Saat sedang sibuk merapikannya, suara manis tersebut terdengar lagi.
“hi kak”
Aku menoleh
sedikit tanpa tersenyum (dengan wajah yang sungguh, super duper datar, maybe)
dan mendapati Stella sedang tersenyum ke arahku. Aku membalas senyumannya, lalu
berpaling kembali ke arah buku-bukuku. Aku menjawabnya, “oh Stella. Come!”
Aku
memandangnya dari sudut pandang (samping mata)ku dan aku melihatnya terus
berjalan mendekat ke arah ku. Tiba-tiba, *HUPP* ia memelukku. Aku hanya
terdiam. Aku bingung, apa yang ia lakukan?! Ia sungguh tidak sopan, menurutku. Tiba-tiba
ia melepaskan pelukannya dan menatapku dalam-dalam. Namun aku menghiraukannya.
Aku masih terlalu fokus dengan buku-buku yang berserakkan yang ada di hadapanku
sekarang ini. Tiba-tiba, ia memegang daguku dan menariknya. Ia mendekatkan
wajahnya ke arahku. Aku tau apa makasudnya. Secara tangkas dan cepat, aku
langsung melepaskan pelukannya dan mendorongnya. Ia tampak sedikit kecewa
bercampur sedih. Maafkan aku Stella, tapi I don’t like the way you kiss me.
Urgh.
“kak??
Uhm..”
“no problem”
jawabku tanpa memandangnya sedikit pun. Aku segera meninggalkannya. Aku sungguh
kesal dengansikapnya tadi. Selama di perjalanan, aku masih tidak mengerti.
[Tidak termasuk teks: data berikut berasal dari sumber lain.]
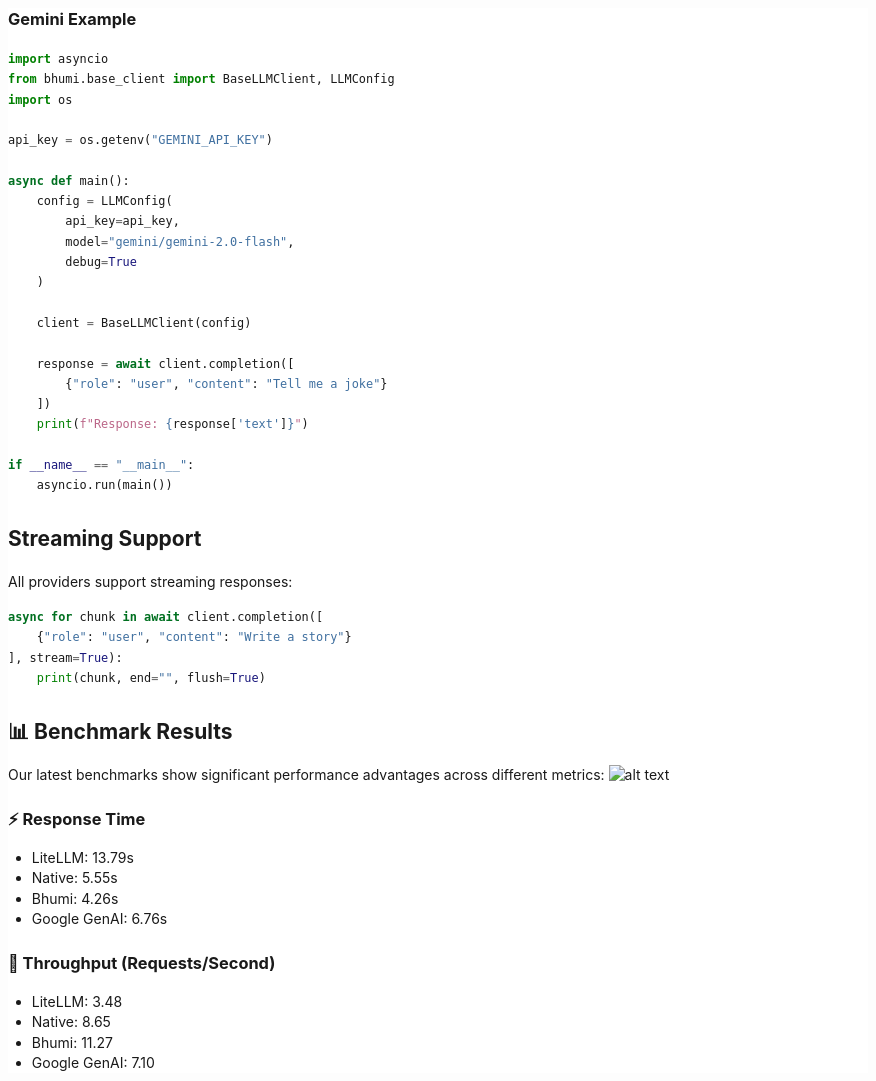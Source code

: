 ### Gemini Example
```python
import asyncio
from bhumi.base_client import BaseLLMClient, LLMConfig
import os

api_key = os.getenv("GEMINI_API_KEY")

async def main():
    config = LLMConfig(
        api_key=api_key,
        model="gemini/gemini-2.0-flash",
        debug=True
    )
    
    client = BaseLLMClient(config)
    
    response = await client.completion([
        {"role": "user", "content": "Tell me a joke"}
    ])
    print(f"Response: {response['text']}")

if __name__ == "__main__":
    asyncio.run(main())
```

## Streaming Support
All providers support streaming responses:

```python
async for chunk in await client.completion([
    {"role": "user", "content": "Write a story"}
], stream=True):
    print(chunk, end="", flush=True)
```

## 📊 **Benchmark Results**
Our latest benchmarks show significant performance advantages across different metrics:
![alt text](gemini_averaged_comparison_20250131_154711.png)

### ⚡ Response Time
- LiteLLM: 13.79s
- Native: 5.55s
- Bhumi: 4.26s
- Google GenAI: 6.76s

### 🚀 Throughput (Requests/Second)
- LiteLLM: 3.48
- Native: 8.65
- Bhumi: 11.27
- Google GenAI: 7.10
Mengapa aku sedingin es? Mungkin aku adalah satu-satunya orang di dunia yang
memiliki watak sedingin ini.
Aku
termenung. Aku terdiam. Aku merebahkan tubuhku yang dingin ini ke kasur
empukku. Tanpa berganti pakaian seragam terlebih dahulu, aku terlelap dalam
dunia Oz. Aku terbangun, terbelalak, mendengar suara televisi yang dinyalakan.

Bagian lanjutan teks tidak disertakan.